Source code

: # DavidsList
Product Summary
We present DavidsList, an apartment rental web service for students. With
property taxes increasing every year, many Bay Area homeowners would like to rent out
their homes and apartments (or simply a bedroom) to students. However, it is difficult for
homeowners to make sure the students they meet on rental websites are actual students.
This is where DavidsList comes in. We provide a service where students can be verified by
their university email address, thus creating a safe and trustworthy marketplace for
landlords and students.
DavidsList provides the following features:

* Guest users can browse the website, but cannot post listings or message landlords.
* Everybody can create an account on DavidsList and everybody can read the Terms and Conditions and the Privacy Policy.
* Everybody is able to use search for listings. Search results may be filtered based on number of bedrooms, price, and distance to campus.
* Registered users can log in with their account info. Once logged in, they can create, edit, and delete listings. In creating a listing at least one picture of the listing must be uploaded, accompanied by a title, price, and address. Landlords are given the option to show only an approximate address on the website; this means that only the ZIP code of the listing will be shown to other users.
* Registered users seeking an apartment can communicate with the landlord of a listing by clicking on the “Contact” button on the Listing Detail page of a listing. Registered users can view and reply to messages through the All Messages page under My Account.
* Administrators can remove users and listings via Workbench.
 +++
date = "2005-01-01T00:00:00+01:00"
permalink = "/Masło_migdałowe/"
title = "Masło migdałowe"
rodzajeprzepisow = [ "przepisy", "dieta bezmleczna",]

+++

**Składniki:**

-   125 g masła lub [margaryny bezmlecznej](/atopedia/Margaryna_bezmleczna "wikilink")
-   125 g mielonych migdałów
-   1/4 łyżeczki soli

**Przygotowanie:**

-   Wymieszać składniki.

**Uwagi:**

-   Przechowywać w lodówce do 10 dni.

# EXERCISE BRIEF
Looking at the entries above, say how many lines contain the word "they". Only the number is wanted.

# RESPONSE FOR THIS EXERCISE
2